To understand the corporate venturing sector better, we have started the first of our quarterly data reviews (see analysis). We are excited about this new effort, as we think the more we drill down into our data, the better you, our readers, will understand what is going on in corporate venturing.

A favourite metaphor of corporate venturing executives is to compare their activities to part of their parent’s innovation tool box. In fact, reference to the innovation toolkit was used in two interviews ahead of this magazine being published.

The two linguistic craftsmen were Unilever Corporate Ventures head Martin Grieve, who outlines how the group is adapting as it starts investing its $450m third fund (see profile), and Shell Technology Ventures’ Geert van de Wouw, who is looking to rejuvenate the corporate venturing unit (see comment), which had previously been run as a third-party fund with the backing of secondaries firm Coller Capital. These two executives were articulate on the subject of how their jobs fitted into the larger corporate paradigm.

The Unilever Corporate Ventures profile looks at how the unit is reforming its sector focus in order to emphasise four key sectors – personal care, refreshment, digital marketing and sustainable business. Before this, the unit had had a slightly broader focus, but to ensure it can best meet the needs of its parent, it has conceptually rethought its structure. You can imagine a craftsman deciding to leave a tool out of the toolbox if it is heavy and seldom used.

The Shell Technology Ventures’ approach focuses on four principal investment strategies “that involve participating in funds of funds and limited partnership positions, acquiring or gaining access to third-party technologies, commercialising Shell intellectual property with others” and concentrating on 10 main investment areas, ranging from gas processing and conversion to the identification of future energy technologies.

The broader approach perhaps reflects Shell Technology Ventures’ rejuvenation – when embarking on a new programme it makes sense to ensure you are exposed to every area that may bring value to your parent – you do not want to be caught without an essential tool, which a competitor might have in his box.

Our consumer sector feature this month identifies how a number of groups, such as media company Condé Nast and credit card company American Express, have made forays into the consumer markets through their dealmaking (see feature). Such cross-sectoral activity is a key focus of our journalism, as we want to understand why corporates are looking further afield.

To understand the corporate venturing sector better, we have started the first of our quarterly data reviews (see analysis).
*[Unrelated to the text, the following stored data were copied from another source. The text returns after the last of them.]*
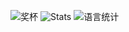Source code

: ![奖杯](https://github-profile-trophy.vercel.app/?username=pingban404&theme=onedark)
![Stats](https://github-readme-stats.vercel.app/api?username=pingban404&show_icons=true&theme=dark)
![语言统计](https://github-readme-stats.vercel.app/api/top-langs/?username=pingban404&layout=compact)
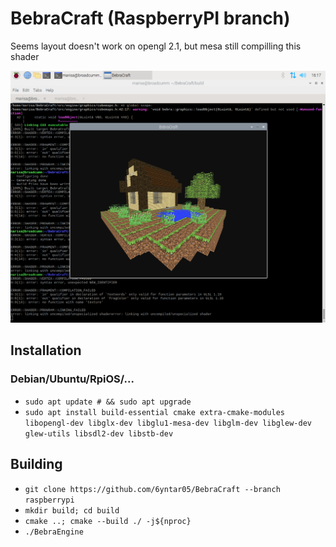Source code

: # BebraCraft (RaspberryPI branch)
Seems layout doesn't work on opengl 2.1, but mesa still compilling this shader

![BebraCraft Screenshot](/Screenshot.png?raw=true "BebraCraft")

## Installation
### Debian/Ubuntu/RpiOS/...
- `sudo apt update # && sudo apt upgrade`
- `sudo apt install build-essential cmake extra-cmake-modules libopengl-dev libglx-dev libglu1-mesa-dev libglm-dev libglew-dev glew-utils libsdl2-dev libstb-dev`

## Building
- `git clone https://github.com/6yntar05/BebraCraft --branch raspberrypi`
- `mkdir build; cd build`
- `cmake ..; cmake --build ./ -j${nproc}`
- `./BebraEngine`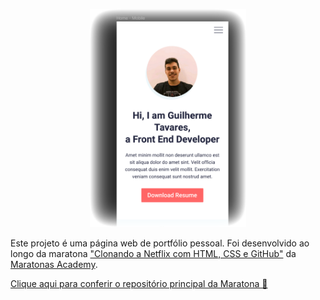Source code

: <p align="center">
  <img width=250 src="./assets/images/preview-cover.png" />
</p>


Este projeto é uma página web de portfólio pessoal. Foi desenvolvido ao longo da maratona ["Clonando a Netflix com HTML, CSS e GitHub"](https://www.maratonas.academy/maratona-netflix) da [Maratonas Academy](https://www.maratonas.academy/). 

[Clique aqui para conferir o repositório principal da Maratona 🏁](https://github.com/guilhermeomt/clonando-a-netflix)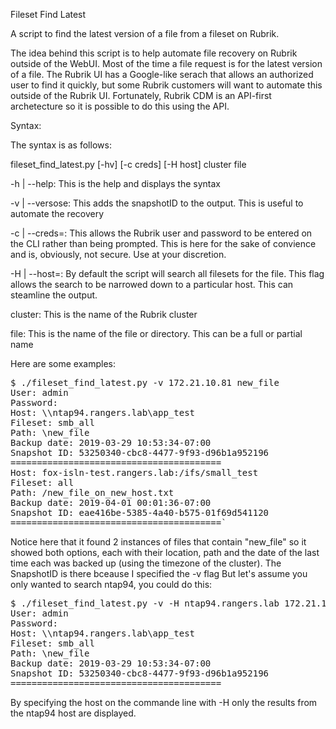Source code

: Fileset Find Latest
<p>
A script to find the latest version of a file from a fileset on Rubrik.
<p>
The idea behind this script is to help automate file recovery on Rubrik outside of the WebUI.  Most of the time a file
request is for the latest version of a file.  The Rubrik UI has a Google-like serach that allows an authorized user to 
find it quickly, but some Rubrik customers will want to automate this outside of the Rubrik UI.  Fortunately, Rubrik CDM
is an API-first archetecture so it is possible to do this using the API.
<p>
Syntax:
<p>
The syntax is as follows:
<p>
fileset_find_latest.py [-hv] [-c creds] [-H host] cluster file
<p>
-h | --help: This is the help and displays the syntax<p>
-v | --versose: This adds the snapshotID to the output.  This is useful to automate the recovery<p>
-c | --creds=<user:password>: This allows the Rubrik user and password to be entered on the CLI rather than being
prompted.  This is here for the sake of convience and is, obviously, not secure.  Use at your discretion. <p>
-H | --host=<hostname>: By default the script will search all filesets for the file.  This flag allows the search to be 
narrowed down to a particular host.  This can steamline the output.<p>
cluster:  This is the name of the Rubrik cluster<p>
file:  This is the name of the file or directory.  This can be a full or partial name
<p>
Here are some examples:<p>
<pre>$ ./fileset_find_latest.py -v 172.21.10.81 new_file
User: admin
Password: 
Host: \\ntap94.rangers.lab\app_test
Fileset: smb_all
Path: \new_file
Backup date: 2019-03-29 10:53:34-07:00
Snapshot ID: 53250340-cbc8-4477-9f93-d96b1a952196
========================================
Host: fox-isln-test.rangers.lab:/ifs/small_test
Fileset: all
Path: /new_file_on_new_host.txt
Backup date: 2019-04-01 00:01:36-07:00
Snapshot ID: eae416be-5385-4a40-b575-01f69d541120
========================================`</pre>
Notice here that it found 2 instances of files that contain "new_file" so it showed both options, each with their
location, path and the date of the last time each was backed up (using the timezone of the cluster).  The SnapshotID is 
there bceause I specified the -v flag But let's assume 
you only wanted to search ntap94, you could do this:
<p>
<pre>$ ./fileset_find_latest.py -v -H ntap94.rangers.lab 172.21.10.81 new_file
User: admin
Password: 
Host: \\ntap94.rangers.lab\app_test
Fileset: smb_all
Path: \new_file
Backup date: 2019-03-29 10:53:34-07:00
Snapshot ID: 53250340-cbc8-4477-9f93-d96b1a952196
========================================</pre>
By specifying the host on the commande line with -H only the results from the ntap94 host are displayed.



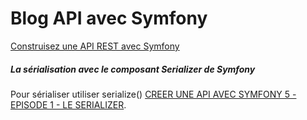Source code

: # Blog API avec Symfony

[Construisez une API REST avec Symfony](https://openclassrooms.com/fr/courses/4087036-construisez-une-api-rest-avec-symfony/)

#####  La sérialisation avec le composant Serializer de Symfony
Pour sérialiser utiliser serialize() [CREER UNE API AVEC SYMFONY 5 - EPISODE 1 - LE SERIALIZER](https://youtu.be/SG7GgcnR1F4?t=1223).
We are excited about this new effort, as we think the more we drill down into our data, the better you, our readers, will understand what is going on in corporate venturing.

The data shows Intel Capital, the corporate venturing unit of the chipmaker, was the busiest during the first quarter, with comparatively new entrant Google Ventures close behind. It also reveals that highly regarded venture stalwart Sequoia Capital was the busiest partner of corporates, just ahead of peer Kleiner Perkins Caufield & Byers, which was the busiest partner with corporates last year.

This issue also looks at the legacy of outgoing National Venture Capital Association (NVCA) head Mark Heesen (see Man in the news). Heesen has been a strong supporter of corporate venturing in his time at the helm of the NVCA, and is one of the most vocal people in mainstream venture capital arguing for firms to embrace corporates more.

Heesen says in the interview: “[Corporate venturing] is the one area of growth in venture industry. As you see the number of VC firms shrinking, the corporate side of things is growing … This is not a passing fad as some may think. It is not cyclical. Corporates are much more professionalised, strategic groups. Financial VCs need to wake up a little and understand they are part and parcel of the venture ecosystem going forward and their interests are aligned with the financial VCs.”

Perhaps the future co-operation corporates should expect from a weaker venture capital industry will be one of the greatest aids to the toolkit, as corporates that equip themselves well to invest in venture can expect to receive better treatment from their VC peers than they have had at times in the past.